Available data START

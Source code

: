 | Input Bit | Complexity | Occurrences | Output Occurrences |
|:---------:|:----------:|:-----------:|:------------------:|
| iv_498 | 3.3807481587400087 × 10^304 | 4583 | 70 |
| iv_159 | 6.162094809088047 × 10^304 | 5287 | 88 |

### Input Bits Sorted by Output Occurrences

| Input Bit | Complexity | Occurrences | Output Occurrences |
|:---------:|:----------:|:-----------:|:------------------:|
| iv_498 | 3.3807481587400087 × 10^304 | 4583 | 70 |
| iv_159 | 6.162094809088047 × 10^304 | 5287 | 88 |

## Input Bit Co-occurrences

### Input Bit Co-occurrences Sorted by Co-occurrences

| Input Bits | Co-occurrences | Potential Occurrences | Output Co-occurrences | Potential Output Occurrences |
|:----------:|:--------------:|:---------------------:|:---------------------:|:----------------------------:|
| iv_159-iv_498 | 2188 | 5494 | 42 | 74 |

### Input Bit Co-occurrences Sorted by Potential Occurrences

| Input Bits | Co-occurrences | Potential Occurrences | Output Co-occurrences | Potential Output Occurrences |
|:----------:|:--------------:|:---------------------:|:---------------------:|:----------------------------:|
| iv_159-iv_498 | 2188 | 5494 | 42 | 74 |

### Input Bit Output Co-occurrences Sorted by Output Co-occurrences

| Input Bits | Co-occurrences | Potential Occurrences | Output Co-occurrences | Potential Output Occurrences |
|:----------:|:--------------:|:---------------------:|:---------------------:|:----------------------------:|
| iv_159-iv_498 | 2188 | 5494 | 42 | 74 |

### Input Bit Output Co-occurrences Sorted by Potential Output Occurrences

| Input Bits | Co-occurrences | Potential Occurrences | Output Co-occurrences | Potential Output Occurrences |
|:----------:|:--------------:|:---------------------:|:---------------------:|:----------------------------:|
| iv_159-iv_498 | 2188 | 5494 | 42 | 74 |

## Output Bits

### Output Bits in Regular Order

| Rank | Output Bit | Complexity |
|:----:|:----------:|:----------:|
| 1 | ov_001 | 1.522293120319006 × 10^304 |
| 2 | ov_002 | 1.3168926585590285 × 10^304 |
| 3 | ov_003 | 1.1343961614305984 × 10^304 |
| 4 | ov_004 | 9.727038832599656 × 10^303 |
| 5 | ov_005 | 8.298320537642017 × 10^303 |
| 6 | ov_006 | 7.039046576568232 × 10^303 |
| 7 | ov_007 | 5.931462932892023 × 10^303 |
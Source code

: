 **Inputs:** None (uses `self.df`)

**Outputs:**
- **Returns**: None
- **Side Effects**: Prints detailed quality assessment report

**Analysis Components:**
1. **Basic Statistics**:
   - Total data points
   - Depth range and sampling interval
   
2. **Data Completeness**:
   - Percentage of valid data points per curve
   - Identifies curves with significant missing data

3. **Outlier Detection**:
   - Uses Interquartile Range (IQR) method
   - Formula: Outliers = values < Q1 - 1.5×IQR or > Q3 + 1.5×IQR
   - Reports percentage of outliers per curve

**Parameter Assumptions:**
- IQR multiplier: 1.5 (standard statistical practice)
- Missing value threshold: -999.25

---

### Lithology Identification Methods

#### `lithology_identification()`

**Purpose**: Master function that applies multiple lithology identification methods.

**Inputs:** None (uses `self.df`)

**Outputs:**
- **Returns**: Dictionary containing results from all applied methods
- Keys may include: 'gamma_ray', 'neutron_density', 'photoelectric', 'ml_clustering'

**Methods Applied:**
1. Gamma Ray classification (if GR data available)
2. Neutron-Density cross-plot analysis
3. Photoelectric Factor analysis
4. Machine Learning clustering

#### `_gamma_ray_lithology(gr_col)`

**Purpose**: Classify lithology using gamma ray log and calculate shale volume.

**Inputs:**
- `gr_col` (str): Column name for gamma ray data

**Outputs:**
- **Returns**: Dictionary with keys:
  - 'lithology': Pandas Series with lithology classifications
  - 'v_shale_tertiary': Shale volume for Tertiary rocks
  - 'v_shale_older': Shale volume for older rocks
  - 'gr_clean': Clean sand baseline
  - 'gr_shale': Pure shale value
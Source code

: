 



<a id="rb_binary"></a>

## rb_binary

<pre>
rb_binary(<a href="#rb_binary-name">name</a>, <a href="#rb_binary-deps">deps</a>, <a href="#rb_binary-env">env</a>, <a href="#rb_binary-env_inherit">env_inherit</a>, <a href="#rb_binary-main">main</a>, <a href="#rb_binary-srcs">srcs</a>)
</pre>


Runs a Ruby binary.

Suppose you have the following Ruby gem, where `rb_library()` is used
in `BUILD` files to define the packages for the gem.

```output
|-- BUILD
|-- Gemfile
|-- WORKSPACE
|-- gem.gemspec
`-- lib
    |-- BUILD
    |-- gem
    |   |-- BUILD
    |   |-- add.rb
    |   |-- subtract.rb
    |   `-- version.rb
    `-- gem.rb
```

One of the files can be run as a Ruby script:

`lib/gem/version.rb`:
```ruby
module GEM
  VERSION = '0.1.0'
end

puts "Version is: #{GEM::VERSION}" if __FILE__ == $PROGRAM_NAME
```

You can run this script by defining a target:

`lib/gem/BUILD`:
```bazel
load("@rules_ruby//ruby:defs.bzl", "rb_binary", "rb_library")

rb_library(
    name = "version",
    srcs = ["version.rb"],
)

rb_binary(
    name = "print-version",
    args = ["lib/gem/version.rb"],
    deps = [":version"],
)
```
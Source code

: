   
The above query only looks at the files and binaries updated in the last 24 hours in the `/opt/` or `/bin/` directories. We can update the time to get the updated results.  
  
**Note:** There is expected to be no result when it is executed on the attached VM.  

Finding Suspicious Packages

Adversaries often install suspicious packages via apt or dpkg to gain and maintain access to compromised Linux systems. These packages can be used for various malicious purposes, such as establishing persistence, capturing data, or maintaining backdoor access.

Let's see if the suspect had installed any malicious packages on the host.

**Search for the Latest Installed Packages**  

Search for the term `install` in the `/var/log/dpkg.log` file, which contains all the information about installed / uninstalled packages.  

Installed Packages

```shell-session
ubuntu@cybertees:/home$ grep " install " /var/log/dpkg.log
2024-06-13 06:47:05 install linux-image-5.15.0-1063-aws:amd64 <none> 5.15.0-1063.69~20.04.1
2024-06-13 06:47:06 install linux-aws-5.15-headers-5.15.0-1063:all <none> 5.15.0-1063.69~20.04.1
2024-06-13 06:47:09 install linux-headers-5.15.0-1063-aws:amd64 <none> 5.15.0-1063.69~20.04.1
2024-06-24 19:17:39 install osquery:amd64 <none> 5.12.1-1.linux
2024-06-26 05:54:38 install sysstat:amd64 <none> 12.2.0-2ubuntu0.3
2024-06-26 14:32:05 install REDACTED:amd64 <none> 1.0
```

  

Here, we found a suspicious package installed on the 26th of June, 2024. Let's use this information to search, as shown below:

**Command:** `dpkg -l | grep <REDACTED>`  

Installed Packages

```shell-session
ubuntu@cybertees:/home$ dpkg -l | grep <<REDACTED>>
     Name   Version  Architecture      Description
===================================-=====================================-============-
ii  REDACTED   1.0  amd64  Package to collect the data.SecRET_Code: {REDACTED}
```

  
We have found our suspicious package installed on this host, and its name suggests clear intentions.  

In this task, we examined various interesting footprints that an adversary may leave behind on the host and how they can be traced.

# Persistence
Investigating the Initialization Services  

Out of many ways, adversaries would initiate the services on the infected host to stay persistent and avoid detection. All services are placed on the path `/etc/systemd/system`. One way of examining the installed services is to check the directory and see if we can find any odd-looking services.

Available data END

Exercise ::
Among the entries, copy every line containing the word "that".

Solution to the exercise ::
**Purpose**: Master function that applies multiple lithology identification methods.
In this task, we examined various interesting footprints that an adversary may leave behind on the host and how they can be traced.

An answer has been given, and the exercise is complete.